La omnipresente promoción de las interpretaciones bíblicas que sirven a agendas políticas seculares y liberales relacionadas con el sexo y la raza es solo la última manifestación de esta tendencia centenaria. Para revertirla se requiere volver a un entendimiento más antiguo de que la Biblia es, ante todo, el libro de la Iglesia, más que del estado o sus acólitos en los medios de comunicación o las academias. Los católicos necesitan apoyar y celebrar a los eclesiásticos que aprecian y buscan realizar esa misión esencial.
The Catholic Thing
Todos estos hombres influyeron en la corte del rey inglés Enrique VIII, quien reconoció que la Reforma ofrecía una oportunidad para consolidar su poder político. Por lo tanto, siguió la Ley de Supremacía en 1534 para otorgarle la jefatura "suprema" de la Iglesia de Inglaterra, seguida de la disolución de los monasterios, el cierre de los santuarios y la incautación de las riquezas de la Iglesia. Su "Libro del Rey" luego declaró que los individuos debían estar sujetos a la "iglesia particular" de la región en la que viven y obedecer a los "reyes y príncipes cristianos" a quienes están sujetos.
Otros ingleses respaldarían aún más este pensamiento.

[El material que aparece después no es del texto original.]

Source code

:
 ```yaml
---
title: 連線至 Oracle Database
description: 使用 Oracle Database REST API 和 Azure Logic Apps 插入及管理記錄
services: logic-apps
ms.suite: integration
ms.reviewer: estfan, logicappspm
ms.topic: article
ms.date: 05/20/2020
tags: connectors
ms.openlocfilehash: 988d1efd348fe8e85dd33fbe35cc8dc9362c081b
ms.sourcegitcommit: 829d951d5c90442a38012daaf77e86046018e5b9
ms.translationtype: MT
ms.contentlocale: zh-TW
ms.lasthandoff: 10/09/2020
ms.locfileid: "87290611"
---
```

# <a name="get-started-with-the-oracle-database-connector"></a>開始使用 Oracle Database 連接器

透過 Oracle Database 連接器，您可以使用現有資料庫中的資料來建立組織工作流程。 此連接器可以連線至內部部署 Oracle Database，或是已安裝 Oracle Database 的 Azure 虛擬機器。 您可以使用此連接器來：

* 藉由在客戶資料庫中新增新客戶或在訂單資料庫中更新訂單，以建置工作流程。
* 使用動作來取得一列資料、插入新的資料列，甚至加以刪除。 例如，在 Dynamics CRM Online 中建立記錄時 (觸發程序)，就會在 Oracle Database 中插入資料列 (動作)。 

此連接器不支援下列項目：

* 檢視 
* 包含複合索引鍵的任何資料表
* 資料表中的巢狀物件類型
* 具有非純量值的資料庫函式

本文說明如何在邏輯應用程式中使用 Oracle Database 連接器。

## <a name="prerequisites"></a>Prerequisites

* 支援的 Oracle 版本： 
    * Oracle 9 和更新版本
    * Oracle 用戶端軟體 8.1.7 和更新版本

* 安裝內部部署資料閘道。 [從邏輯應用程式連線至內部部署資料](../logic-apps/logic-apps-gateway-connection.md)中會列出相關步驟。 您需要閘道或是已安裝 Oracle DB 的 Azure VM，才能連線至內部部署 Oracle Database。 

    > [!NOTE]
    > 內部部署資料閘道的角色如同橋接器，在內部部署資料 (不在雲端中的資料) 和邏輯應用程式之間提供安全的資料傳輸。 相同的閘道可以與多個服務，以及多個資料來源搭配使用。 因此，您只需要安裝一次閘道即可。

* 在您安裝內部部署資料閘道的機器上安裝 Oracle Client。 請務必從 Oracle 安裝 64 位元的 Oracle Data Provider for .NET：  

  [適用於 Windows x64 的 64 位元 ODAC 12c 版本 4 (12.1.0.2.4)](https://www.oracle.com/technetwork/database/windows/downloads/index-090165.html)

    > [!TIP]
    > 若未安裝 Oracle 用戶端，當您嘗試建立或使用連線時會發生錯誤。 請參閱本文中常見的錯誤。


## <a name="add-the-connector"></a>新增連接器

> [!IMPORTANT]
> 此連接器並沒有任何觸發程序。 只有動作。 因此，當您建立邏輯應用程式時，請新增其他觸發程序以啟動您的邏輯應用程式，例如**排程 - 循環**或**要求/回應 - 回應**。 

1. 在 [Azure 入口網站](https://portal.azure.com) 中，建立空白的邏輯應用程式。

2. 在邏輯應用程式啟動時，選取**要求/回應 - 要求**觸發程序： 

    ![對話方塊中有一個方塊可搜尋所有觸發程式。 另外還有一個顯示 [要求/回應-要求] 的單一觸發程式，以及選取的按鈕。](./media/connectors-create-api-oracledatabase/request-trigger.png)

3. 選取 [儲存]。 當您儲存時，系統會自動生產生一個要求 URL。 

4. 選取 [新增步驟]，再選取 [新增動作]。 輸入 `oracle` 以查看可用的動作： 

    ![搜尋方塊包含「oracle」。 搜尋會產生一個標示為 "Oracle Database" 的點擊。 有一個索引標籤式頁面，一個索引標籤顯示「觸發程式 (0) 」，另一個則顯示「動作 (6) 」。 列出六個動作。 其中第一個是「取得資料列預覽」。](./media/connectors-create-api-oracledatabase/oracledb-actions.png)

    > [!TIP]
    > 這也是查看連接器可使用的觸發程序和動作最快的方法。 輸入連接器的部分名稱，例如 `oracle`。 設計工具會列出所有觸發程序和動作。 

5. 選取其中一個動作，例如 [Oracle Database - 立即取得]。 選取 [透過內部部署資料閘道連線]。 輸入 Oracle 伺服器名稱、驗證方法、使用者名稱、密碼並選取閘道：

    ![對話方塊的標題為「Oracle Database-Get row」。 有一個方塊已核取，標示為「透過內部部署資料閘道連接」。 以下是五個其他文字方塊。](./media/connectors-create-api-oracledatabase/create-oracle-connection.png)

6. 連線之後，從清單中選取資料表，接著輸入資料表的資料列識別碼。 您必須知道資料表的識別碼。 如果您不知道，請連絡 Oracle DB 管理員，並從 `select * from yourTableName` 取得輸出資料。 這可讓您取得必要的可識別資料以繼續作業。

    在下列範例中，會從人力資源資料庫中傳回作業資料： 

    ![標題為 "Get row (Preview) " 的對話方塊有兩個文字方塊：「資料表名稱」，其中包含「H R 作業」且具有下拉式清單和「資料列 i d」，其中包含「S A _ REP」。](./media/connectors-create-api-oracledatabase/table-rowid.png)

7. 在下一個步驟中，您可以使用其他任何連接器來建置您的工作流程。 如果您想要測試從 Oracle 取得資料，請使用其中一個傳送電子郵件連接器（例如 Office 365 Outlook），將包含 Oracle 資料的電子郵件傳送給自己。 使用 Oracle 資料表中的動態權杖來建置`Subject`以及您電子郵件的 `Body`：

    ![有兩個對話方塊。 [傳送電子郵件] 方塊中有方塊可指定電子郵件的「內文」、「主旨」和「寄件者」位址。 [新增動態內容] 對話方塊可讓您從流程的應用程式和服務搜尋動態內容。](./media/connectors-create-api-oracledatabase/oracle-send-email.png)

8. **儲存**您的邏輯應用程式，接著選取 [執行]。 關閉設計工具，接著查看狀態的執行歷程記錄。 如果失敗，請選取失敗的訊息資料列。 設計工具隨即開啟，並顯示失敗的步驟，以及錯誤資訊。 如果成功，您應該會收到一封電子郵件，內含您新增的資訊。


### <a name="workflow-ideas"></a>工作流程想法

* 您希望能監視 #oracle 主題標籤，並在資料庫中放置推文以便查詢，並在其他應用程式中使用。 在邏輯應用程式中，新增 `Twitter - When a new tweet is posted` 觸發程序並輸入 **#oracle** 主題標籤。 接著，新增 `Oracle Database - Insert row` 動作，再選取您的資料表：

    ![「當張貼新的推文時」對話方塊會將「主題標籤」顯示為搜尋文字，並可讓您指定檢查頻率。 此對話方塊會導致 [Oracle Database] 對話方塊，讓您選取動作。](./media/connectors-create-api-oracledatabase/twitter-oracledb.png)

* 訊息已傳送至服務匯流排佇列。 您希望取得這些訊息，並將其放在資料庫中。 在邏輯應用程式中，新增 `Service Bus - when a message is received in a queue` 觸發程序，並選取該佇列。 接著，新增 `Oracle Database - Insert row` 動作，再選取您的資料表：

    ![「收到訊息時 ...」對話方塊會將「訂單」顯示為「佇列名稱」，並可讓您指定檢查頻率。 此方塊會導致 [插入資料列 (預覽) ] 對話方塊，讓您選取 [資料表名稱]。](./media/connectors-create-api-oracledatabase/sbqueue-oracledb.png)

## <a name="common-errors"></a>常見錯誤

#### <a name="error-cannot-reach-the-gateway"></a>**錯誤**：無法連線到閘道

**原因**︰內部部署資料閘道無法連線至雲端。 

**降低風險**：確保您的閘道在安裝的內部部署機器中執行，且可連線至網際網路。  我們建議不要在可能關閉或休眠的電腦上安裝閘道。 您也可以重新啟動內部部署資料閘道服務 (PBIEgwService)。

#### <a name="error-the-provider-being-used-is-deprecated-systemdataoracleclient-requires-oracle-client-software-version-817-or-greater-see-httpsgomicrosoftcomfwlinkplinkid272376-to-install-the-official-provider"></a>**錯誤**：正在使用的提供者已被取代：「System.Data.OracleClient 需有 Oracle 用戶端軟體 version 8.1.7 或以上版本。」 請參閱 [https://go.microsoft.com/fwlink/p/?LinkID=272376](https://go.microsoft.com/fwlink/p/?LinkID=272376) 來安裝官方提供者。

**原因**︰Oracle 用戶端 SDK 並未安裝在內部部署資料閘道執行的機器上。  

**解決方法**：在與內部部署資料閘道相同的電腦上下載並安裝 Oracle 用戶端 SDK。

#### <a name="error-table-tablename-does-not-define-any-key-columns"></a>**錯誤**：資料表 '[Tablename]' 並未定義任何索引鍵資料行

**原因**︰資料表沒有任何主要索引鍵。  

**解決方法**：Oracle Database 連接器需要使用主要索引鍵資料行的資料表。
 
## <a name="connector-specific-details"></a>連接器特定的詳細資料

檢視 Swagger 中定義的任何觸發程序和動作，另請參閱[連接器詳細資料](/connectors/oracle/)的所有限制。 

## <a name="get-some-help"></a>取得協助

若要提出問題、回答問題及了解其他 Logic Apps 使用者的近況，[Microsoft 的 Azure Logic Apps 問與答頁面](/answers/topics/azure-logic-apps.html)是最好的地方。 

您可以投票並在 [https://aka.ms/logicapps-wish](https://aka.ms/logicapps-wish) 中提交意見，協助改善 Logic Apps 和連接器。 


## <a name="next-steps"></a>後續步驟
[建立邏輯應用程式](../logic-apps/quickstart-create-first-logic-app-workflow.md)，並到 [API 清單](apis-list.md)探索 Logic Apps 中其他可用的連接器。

En "Leviatán", Thomas Hobbes afirma que solo hay "un pastor principal" que está "de acuerdo con la ley de la naturaleza ... el soberano civil". Hobbes también rechazó muchos de los elementos sobrenaturales de las Escrituras, así como el cielo y el infierno. John Locke, consternado por la violencia y el malestar causado por la Guerra Civil inglesa, apoyó una iglesia controlada por el Estado cuya característica más importante sería la "tolerancia", ya que "los sentimientos religiosos eran asuntos privados de la mente". Para Locke, Jesús fue en última instancia un mesías político cuyas enseñanzas se centraron en la perpetuación de una "moralidad civil".

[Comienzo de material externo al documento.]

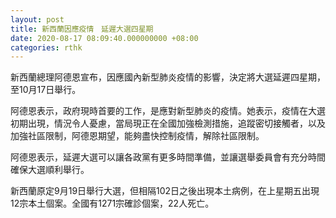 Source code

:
 ```yaml
---
layout: post
title: 新西蘭因應疫情　延遲大選四星期
date: 2020-08-17 08:09:40.000000000 +08:00
categories: rthk
---
```


新西蘭總理阿德恩宣布，因應國內新型肺炎疫情的影響，決定將大選延遲四星期，至10月17日舉行。

阿德恩表示，政府現時首要的工作，是應對新型肺炎的疫情。她表示，疫情在大選初期出現，情況令人憂慮，當局現正在全國加強檢測措施，追蹤密切接觸者，以及加強社區限制，阿德恩期望，能夠盡快控制疫情，解除社區限制。

阿德恩表示，延遲大選可以讓各政黨有更多時間準備，並讓選舉委員會有充分時間確保大選順利舉行。

新西蘭原定9月19日舉行大選，但相隔102日之後出現本土病例，在上星期五出現12宗本土個案。全國有1271宗確診個案，22人死亡。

Hay muchos otros actores en esta tórrida historia - Baruch Spinoza, J. Richard Simon, John Toland - pero lo anterior es lo suficientemente claro como para apreciar las consecuencias de estas tendencias político-religiosas. Los protorreformadores pidieron destronar la supremacía de la jerarquía católica sobre la interpretación bíblica. Los reformadores, confiando en príncipes y reyes, pusieron en práctica ese deseo. Y los filósofos políticos y los académicos autorizados por el estado lo normalizaron. Allí donde la Iglesia católica dejaba de ejercer la autoridad eclesial, el estado tomaba las riendas.
Siempre ha existido esta tensión entre Iglesia y Estado. San Ambrosio excomulgó al emperador Teodosio por la ejecución de 7.000 ciudadanos de Tesalónica. El papa Gregorio VII excomulgó al emperador del Sacro Imperio Romano Germánico Enrique IV debido a una disputa sobre la investidura. Y la resistencia de Thomas Becket a los intentos del rey inglés Enrique II de controlar la Iglesia resultó en su asesinato en la catedral de Canterbury.

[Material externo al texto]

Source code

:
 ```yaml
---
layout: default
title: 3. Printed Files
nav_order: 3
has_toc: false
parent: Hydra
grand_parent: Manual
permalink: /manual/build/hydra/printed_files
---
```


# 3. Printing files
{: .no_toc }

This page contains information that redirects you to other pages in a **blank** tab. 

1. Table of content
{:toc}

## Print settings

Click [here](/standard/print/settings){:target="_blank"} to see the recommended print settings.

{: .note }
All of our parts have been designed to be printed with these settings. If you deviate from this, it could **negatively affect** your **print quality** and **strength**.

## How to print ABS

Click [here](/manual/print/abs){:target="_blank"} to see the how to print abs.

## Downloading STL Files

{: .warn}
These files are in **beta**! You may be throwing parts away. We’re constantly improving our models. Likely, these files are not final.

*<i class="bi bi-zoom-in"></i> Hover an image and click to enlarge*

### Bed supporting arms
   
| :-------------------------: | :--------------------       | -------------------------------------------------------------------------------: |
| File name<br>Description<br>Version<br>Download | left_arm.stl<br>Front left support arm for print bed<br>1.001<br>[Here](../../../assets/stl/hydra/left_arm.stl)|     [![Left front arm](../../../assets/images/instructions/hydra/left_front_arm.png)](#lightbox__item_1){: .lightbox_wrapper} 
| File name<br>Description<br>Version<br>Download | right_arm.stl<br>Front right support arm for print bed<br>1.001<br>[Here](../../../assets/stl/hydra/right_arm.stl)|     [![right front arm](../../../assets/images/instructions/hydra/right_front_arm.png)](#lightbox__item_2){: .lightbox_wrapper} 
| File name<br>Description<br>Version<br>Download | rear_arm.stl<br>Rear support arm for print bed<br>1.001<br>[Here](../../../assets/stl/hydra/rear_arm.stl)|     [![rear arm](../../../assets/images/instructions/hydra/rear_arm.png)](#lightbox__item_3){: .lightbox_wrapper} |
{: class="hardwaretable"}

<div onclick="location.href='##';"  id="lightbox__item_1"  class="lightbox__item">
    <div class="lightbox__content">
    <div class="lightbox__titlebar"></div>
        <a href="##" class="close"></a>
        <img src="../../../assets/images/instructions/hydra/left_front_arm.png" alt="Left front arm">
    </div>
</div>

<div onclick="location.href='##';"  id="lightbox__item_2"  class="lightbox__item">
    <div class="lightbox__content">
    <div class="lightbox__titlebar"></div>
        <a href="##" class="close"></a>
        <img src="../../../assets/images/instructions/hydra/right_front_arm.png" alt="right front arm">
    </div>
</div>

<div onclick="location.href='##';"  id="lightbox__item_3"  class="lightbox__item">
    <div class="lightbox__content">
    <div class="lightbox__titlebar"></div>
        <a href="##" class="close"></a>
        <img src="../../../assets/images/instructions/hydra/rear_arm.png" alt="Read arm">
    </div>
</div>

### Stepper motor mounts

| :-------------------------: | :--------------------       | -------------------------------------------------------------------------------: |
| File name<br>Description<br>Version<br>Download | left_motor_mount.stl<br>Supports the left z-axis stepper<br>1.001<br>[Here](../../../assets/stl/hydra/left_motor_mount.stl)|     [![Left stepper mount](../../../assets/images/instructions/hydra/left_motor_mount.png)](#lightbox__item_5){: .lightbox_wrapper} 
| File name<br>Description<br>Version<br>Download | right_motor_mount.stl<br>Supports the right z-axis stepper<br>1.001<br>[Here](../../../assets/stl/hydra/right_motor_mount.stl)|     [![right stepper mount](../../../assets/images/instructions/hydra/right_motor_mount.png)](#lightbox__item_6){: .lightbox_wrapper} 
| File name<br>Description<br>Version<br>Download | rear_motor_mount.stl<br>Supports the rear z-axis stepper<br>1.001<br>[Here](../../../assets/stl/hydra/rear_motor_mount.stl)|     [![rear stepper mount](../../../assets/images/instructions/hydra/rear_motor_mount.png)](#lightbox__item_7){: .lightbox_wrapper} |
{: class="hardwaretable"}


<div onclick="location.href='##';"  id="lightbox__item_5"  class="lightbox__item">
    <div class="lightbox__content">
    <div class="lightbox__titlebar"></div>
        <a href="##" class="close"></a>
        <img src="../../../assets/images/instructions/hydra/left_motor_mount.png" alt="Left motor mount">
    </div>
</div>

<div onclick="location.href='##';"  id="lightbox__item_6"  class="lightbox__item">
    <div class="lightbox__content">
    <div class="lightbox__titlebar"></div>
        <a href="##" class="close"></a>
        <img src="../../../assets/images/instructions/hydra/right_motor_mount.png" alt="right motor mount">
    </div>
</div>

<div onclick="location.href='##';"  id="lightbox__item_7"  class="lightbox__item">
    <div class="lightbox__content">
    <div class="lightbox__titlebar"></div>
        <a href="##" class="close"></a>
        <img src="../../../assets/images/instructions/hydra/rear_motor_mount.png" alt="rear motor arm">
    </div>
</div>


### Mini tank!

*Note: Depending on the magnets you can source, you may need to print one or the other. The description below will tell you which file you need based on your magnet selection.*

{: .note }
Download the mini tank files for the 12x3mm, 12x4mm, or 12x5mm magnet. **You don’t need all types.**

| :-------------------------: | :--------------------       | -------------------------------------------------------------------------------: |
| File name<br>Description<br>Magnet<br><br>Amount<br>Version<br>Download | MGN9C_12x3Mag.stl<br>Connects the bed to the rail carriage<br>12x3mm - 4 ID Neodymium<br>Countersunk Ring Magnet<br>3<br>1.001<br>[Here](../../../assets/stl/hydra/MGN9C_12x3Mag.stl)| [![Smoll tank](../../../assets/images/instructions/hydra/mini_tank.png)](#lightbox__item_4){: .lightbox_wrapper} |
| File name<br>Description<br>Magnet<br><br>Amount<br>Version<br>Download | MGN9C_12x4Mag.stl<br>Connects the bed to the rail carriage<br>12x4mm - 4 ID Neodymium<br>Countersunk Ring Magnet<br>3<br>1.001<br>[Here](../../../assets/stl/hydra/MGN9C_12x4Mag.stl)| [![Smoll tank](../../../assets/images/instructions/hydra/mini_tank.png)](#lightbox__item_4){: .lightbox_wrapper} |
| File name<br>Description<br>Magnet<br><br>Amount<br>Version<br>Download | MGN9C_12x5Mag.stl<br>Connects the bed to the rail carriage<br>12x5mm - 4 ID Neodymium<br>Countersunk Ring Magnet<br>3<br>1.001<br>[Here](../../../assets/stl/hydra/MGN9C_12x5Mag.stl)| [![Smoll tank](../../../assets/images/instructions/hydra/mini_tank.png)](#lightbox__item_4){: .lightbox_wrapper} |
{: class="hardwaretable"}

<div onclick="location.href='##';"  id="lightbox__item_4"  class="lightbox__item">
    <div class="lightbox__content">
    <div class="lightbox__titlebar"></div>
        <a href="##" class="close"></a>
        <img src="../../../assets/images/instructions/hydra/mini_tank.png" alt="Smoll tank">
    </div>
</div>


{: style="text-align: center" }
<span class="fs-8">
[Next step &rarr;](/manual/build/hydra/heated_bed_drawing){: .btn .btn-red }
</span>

En realidad, hay algo saludable en esta tensión: cuando el Estado y la Iglesia operan en fuertes esferas de poder e influencia, se controlan mutuamente. Los reyes y los gobiernos no podrían seguir ninguna política sin arriesgarse a la condena moral del liderazgo eclesial que socavaría su apoyo popular. Y la corrupción y el nepotismo de la Iglesia pueden ser utilizados por autoridades seculares deseosas de usurpar el poder.
La omnipresente promoción de las interpretaciones bíblicas que sirven a agendas políticas seculares y liberales relacionadas con el sexo y la raza es solo la última manifestación de esta tendencia centenaria. Para revertirla se requiere volver a un entendimiento más antiguo de que la Biblia es, ante todo, el libro de la Iglesia, más que del estado o sus acólitos en los medios de comunicación o las academias. Los católicos necesitan apoyar y celebrar a los eclesiásticos que aprecian y buscan realizar esa misión esencial.